Look through the entries below, please, and copy every line with the word "translation".

Start of INFORMATION PROVIDED

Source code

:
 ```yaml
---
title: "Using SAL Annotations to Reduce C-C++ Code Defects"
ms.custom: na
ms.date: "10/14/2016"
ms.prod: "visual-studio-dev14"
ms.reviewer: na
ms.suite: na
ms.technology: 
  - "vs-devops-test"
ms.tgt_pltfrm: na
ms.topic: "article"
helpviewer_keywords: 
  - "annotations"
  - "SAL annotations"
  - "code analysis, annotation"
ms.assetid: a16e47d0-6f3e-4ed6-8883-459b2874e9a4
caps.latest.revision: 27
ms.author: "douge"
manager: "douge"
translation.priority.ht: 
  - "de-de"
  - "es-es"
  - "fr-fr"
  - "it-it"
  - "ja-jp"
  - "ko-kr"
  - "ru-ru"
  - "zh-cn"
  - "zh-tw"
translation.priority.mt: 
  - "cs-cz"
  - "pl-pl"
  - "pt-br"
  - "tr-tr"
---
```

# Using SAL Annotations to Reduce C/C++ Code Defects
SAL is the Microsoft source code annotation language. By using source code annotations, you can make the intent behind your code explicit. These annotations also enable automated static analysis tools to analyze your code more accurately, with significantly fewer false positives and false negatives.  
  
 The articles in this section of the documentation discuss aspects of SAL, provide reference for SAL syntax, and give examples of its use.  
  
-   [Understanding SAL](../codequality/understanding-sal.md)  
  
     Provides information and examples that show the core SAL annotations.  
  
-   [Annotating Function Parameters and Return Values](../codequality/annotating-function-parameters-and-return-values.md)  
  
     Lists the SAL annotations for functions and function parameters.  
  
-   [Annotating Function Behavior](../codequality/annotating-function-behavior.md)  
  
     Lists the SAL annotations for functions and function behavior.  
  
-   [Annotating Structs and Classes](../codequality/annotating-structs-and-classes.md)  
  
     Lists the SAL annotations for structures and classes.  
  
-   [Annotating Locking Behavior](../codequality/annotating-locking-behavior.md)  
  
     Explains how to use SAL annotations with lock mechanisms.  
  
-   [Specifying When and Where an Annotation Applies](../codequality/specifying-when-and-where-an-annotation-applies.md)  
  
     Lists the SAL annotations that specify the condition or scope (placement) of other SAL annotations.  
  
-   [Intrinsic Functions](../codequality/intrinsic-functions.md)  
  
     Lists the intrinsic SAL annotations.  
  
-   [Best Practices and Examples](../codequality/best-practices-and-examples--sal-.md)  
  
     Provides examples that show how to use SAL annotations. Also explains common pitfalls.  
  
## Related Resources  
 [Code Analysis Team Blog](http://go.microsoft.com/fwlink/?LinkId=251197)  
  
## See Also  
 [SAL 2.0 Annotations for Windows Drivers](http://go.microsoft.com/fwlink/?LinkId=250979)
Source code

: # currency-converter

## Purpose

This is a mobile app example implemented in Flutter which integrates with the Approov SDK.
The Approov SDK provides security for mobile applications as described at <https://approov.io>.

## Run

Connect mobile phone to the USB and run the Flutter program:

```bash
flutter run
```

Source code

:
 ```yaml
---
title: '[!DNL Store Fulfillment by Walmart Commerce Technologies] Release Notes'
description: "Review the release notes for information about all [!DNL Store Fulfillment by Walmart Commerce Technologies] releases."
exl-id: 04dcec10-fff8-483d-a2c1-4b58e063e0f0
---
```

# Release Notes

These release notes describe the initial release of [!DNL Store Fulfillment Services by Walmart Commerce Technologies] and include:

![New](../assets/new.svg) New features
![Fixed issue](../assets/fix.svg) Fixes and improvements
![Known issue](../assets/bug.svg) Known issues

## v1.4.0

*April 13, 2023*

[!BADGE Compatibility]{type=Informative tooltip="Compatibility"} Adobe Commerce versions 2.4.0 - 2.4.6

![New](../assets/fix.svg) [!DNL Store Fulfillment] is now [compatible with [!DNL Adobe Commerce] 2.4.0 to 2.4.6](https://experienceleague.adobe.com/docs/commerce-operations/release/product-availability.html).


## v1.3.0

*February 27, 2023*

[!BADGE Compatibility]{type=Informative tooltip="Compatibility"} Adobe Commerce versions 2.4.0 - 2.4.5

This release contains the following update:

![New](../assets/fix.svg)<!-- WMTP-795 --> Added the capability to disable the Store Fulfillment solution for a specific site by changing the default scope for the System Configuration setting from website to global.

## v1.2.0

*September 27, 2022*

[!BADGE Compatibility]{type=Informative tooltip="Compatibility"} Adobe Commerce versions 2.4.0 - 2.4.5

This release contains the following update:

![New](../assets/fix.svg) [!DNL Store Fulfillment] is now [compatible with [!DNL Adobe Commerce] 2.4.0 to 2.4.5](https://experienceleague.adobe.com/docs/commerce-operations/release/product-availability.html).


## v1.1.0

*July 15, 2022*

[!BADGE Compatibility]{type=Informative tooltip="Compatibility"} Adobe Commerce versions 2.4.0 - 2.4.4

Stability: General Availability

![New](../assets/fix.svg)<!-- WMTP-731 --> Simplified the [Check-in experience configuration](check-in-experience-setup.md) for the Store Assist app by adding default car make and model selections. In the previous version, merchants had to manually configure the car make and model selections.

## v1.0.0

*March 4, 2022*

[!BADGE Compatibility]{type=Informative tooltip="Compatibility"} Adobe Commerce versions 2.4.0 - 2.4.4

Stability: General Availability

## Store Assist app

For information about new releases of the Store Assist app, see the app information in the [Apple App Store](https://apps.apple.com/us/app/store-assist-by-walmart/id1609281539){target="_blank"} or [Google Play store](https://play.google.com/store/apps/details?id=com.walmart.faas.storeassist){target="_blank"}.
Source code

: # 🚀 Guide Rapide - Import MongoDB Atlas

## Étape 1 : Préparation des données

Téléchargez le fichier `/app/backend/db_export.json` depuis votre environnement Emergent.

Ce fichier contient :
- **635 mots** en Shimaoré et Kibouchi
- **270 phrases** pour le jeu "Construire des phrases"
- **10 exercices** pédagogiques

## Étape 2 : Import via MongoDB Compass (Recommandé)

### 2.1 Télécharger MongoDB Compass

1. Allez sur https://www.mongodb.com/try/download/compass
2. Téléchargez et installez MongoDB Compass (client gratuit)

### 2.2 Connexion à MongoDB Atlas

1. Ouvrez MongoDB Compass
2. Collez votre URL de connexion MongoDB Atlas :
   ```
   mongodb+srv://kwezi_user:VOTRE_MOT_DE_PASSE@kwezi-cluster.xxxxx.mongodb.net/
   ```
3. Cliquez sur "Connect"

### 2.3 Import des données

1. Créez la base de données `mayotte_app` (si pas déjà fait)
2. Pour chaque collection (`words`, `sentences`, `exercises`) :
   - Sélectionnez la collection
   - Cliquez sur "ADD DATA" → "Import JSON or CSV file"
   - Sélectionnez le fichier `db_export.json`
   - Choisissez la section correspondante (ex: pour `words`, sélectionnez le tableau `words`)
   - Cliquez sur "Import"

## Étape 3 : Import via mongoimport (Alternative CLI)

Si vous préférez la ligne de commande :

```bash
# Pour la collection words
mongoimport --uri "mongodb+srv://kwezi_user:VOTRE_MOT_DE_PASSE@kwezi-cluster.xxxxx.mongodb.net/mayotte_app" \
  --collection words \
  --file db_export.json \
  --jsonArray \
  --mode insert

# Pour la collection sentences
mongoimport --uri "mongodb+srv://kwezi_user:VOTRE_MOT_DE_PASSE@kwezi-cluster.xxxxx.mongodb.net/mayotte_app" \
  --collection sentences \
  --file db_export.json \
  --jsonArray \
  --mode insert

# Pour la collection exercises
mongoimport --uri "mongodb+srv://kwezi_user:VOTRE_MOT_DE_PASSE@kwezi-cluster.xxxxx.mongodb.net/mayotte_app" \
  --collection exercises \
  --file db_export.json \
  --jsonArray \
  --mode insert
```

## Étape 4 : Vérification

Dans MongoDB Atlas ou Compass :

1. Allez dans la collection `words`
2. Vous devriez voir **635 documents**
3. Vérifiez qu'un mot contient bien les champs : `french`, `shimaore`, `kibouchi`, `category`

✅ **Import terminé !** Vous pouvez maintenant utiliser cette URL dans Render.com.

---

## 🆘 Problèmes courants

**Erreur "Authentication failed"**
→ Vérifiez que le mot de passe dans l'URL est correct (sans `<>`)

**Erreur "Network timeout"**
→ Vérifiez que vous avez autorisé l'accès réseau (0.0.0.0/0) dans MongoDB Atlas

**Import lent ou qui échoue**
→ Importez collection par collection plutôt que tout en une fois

End of INFORMATION PROVIDED

## [RESPONSE FOR THIS EXERCISE]
translation.priority.ht: 
translation.priority.mt: 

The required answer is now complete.